The perhaps trickiest part here is to determine the definition of the projection, which needs to be a character string in [proj4](http://trac.osgeo.org/proj/) format. You can [look it up online](http://www.spatialreference.org). For example for [UTM zone 33N (EPSG:32633)](http://spatialreference.org/ref/epsg/wgs-84-utm-zone-33n/) the string would be:

[`+proj=utm +zone=33 +ellps=WGS84 +datum=WGS84 +units=m +no_defs`](http://spatialreference.org/ref/epsg/wgs-84-utm-zone-33n/proj4js/)

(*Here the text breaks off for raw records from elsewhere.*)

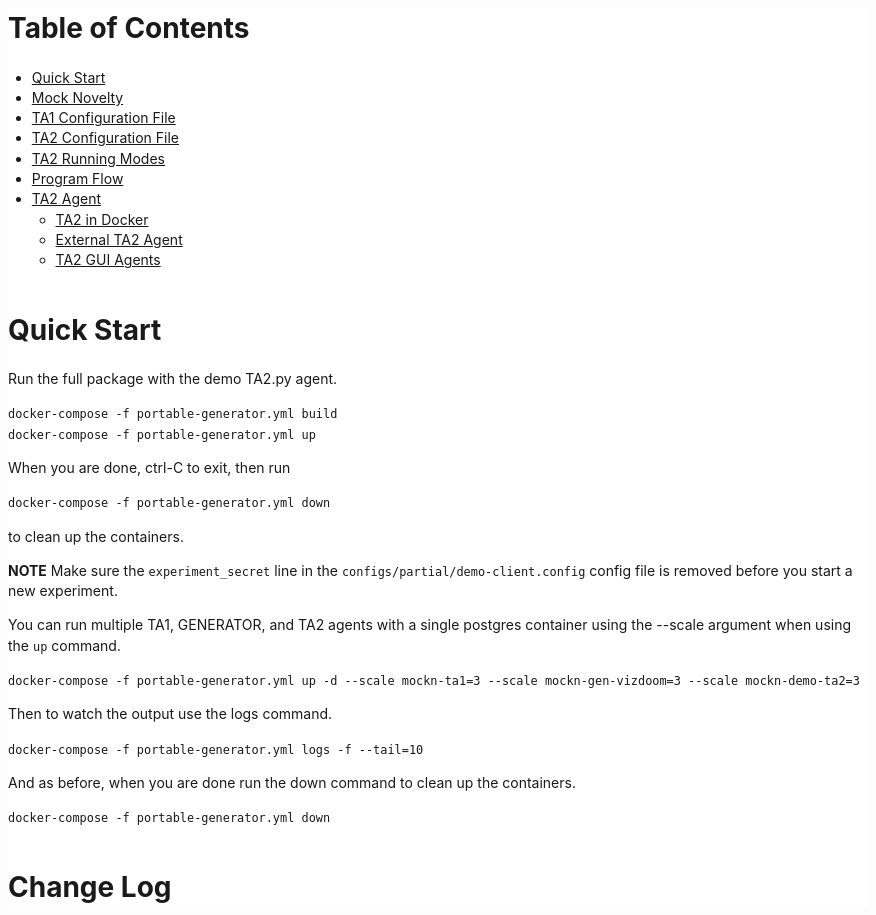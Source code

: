 # Table of Contents
* [Quick Start](#quickstart)
* [Mock Novelty](#mocknovelty)
* [TA1 Configuration File](#ta1configurationfile)
* [TA2 Configuration File](#ta2configurationfile)
* [TA2 Running Modes](#runningmodes)
* [Program Flow](#programflow)
* [TA2 Agent](#ta2agent)
    * [TA2 in Docker](#ta2docker)
    * [External TA2 Agent](#ta2external)
    * [TA2 GUI Agents](#ta2gui)

<a name="quickstart">

# Quick Start

Run the full package with the demo TA2.py agent.
```
docker-compose -f portable-generator.yml build
docker-compose -f portable-generator.yml up
```
When you are done, ctrl-C to exit, then run
```
docker-compose -f portable-generator.yml down
```
to clean up the containers.


**NOTE** Make sure the `experiment_secret` line in the `configs/partial/demo-client.config` config
file is removed before you start a new experiment.


You can run multiple TA1, GENERATOR, and TA2 agents with a single postgres container using the --scale
argument when using the `up` command.
```
docker-compose -f portable-generator.yml up -d --scale mockn-ta1=3 --scale mockn-gen-vizdoom=3 --scale mockn-demo-ta2=3
```

Then to watch the output use the logs command.
```
docker-compose -f portable-generator.yml logs -f --tail=10
```

And as before, when you are done run the down command to clean up the containers.
```
docker-compose -f portable-generator.yml down
```

<a name="changelog">

# Change Log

You can retrieve the CRS from an existing `Spatial*` object with the `proj4string()` command. 

***

### Exercise 2

#. From the files downaloaded earlier read the `PhillyHomicides` shapefile into R and name it `phHom`.

#. What is the CRS of `philly`?   What is the CRS of `phHom`?

#. Reproject `phHom` so it matches the projection of `philly` and assign it to a new object called `phHom.aea`.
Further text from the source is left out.